Canada should consider requiring the support of more than just a simple majority of parliamentarians before making any changes to the country's election laws, the chief electoral officer says.
In his final report to Parliament, Marc Mayrand urges parliamentarians to consider following the example of New Zealand, where key changes to election laws — including provisions dealing with the method of voting — require the support of 75 per cent of MPs or a majority vote in a national referendum.
Such an approach in Canada would likely doom the Trudeau government's promise to replace the first-past-the-post voting system in time for the next federal election in 2019.
The Conservatives, who hold almost 30 per cent of the seats in the House of Commons, have vowed to oppose any change to the electoral system unless it is first put to a vote in a national referendum — a costly and potentially divisive route the government is reluctant to take and which has killed past attempts in three provinces to reform the electoral system.
Mayrand avoids making any specific comment on the electoral reform options currently being considered by a special all-party committee, saying that's best left to parliamentarians.
But in his report, tabled Tuesday, he says: "I urge parliamentarians as much as possible to collaborate and seek a broad consensus when it comes to changes to the (Elections) Act; our democratic system will be best strengthened when amendments reflect the views of a large number of political participants."
Noting that New Zealand requires a special majority to change key aspects of its electoral framework, Mayrand adds: "I believe this is something that parliamentarians should consider."
His suggestion could be viewed as a warning to the current Liberal government not to proceed with reforming the electoral system without broad all-party consensus.
But it could equally be seen as a response to the controversial Fair Elections Act, passed by the previous Conservative government over the strenuous objections of all opposition parties and a host of electoral experts — including Mayrand himself.

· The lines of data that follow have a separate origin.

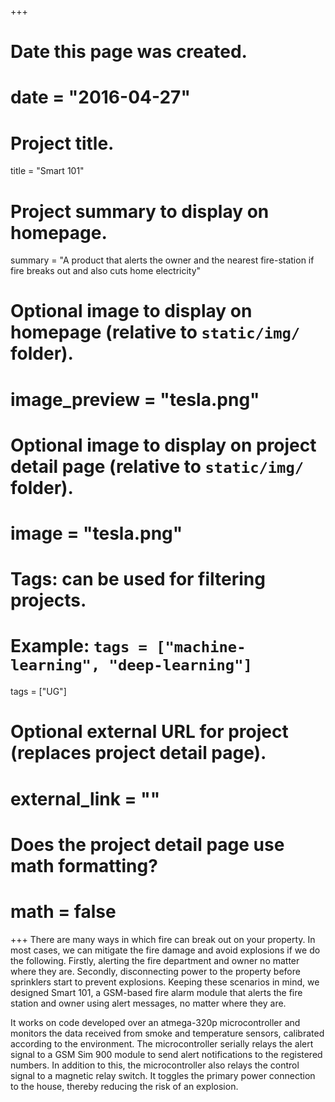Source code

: +++
# Date this page was created.
# date = "2016-04-27"

# Project title.
title = "Smart 101"

# Project summary to display on homepage.
summary = "A product that alerts the owner and the nearest fire-station if fire breaks out and also cuts home electricity"

# Optional image to display on homepage (relative to `static/img/` folder).
# image_preview = "tesla.png"

# Optional image to display on project detail page (relative to `static/img/` folder).
# image = "tesla.png"

# Tags: can be used for filtering projects.
# Example: `tags = ["machine-learning", "deep-learning"]`
tags = ["UG"]

# Optional external URL for project (replaces project detail page).
# external_link = ""

# Does the project detail page use math formatting?
# math = false

+++
There are many ways in which fire can break out on your property. In most cases, we can mitigate the fire damage and avoid explosions if we do the following. Firstly, alerting the fire department and owner no matter where they are. Secondly, disconnecting power to the property before sprinklers start to prevent explosions. Keeping these scenarios in mind, we designed Smart 101, a GSM-based fire alarm module that alerts the fire station and owner using alert messages, no matter where they are.

It works on code developed over an atmega-320p microcontroller and monitors the data received from smoke and temperature sensors, calibrated according to the environment. The microcontroller serially relays the alert signal to a GSM Sim 900 module to send alert notifications to the registered numbers. In addition to this, the microcontroller also relays the control signal to a magnetic relay switch. It toggles the primary power connection to the house, thereby reducing the risk of an explosion.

Mayrand, who is retiring at the end of the year after nearly a decade at the helm of Elections Canada, makes a number of recommendations to undo some the act's provisions, particularly those that tightened voter identification rules, which critics feared would wind up disenfranchising hundreds of thousands of voters.

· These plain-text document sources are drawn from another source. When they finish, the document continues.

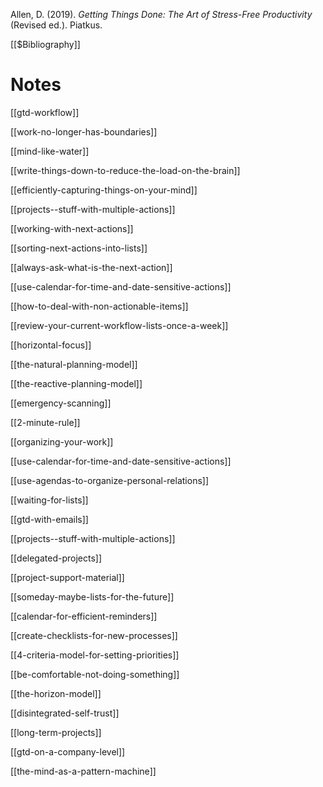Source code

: Allen, D. (2019). _Getting Things Done: The Art of Stress-Free Productivity_ (Revised ed.). Piatkus.

[[$Bibliography]]

# Notes

[[gtd-workflow]]

[[work-no-longer-has-boundaries]]

[[mind-like-water]]

[[write-things-down-to-reduce-the-load-on-the-brain]]

[[efficiently-capturing-things-on-your-mind]]

[[projects--stuff-with-multiple-actions]]

[[working-with-next-actions]]

[[sorting-next-actions-into-lists]]

[[always-ask-what-is-the-next-action]]

[[use-calendar-for-time-and-date-sensitive-actions]]

[[how-to-deal-with-non-actionable-items]]

[[review-your-current-workflow-lists-once-a-week]]

[[horizontal-focus]]

[[the-natural-planning-model]]

[[the-reactive-planning-model]]

[[emergency-scanning]]

[[2-minute-rule]]

[[organizing-your-work]]

[[use-calendar-for-time-and-date-sensitive-actions]]

[[use-agendas-to-organize-personal-relations]]

[[waiting-for-lists]]

[[gtd-with-emails]]

[[projects--stuff-with-multiple-actions]]

[[delegated-projects]]

[[project-support-material]]

[[someday-maybe-lists-for-the-future]]

[[calendar-for-efficient-reminders]]

[[create-checklists-for-new-processes]]

[[4-criteria-model-for-setting-priorities]]

[[be-comfortable-not-doing-something]]

[[the-horizon-model]]

[[disintegrated-self-trust]]

[[long-term-projects]]

[[gtd-on-a-company-level]]

[[the-mind-as-a-pattern-machine]]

He urges the government to restore the use of voter information cards as valid pieces of ID at polling stations and to make it easier to vouch for someone without ID. He also recommends restoring the chief electoral officer's power to conduct voter education and information campaigns.
As well, Mayrand recommends that federal election campaigns be capped at a maximum of 45 to 50 days to avoid a repeat of last fall's 78-day marathon.
One of the main objectives of moving to a fixed election date every four years was to eliminate the governing party's ability to use the timing of elections for partisan advantage, he notes. But that objective was undermined by calling the longest campaign in modern Canadian history.
"The absence of a maximum period for the elections ... combined with the fact that spending limits for parties and candidates are pro rated to the length of the campaign, can compromise the level playing field by favouring campaigns that have access to more resources," Mayrand says, adding that the marathon campaign also created administrative headaches for Elections Canada.
Among other changes, Mayrand recommends:
- Putting bar codes on voter information cards so that voters can be quickly checked in electronically when they arrive at polling stations.
- Restoring the flexibility of the chief electoral officer to conduct pilot projects using new technologies, such as online voting for disabled voters. This flexibility was removed in the Fair Elections Act.
- Holding federal elections on a weekend day, rather than on a Monday.
- Empowering the elections commissioner, who investigates violations of election laws, to apply for a court order to compel testimony in investigations and to lay a charge on his own, without the prior approval of the director of public prosecutions.
- Empowering the commissioner to impose fines for violations that are not considered serious.
- Tightening rules for financing of leadership and nomination campaigns. Current rules allow many expenses and contributions to go unreported.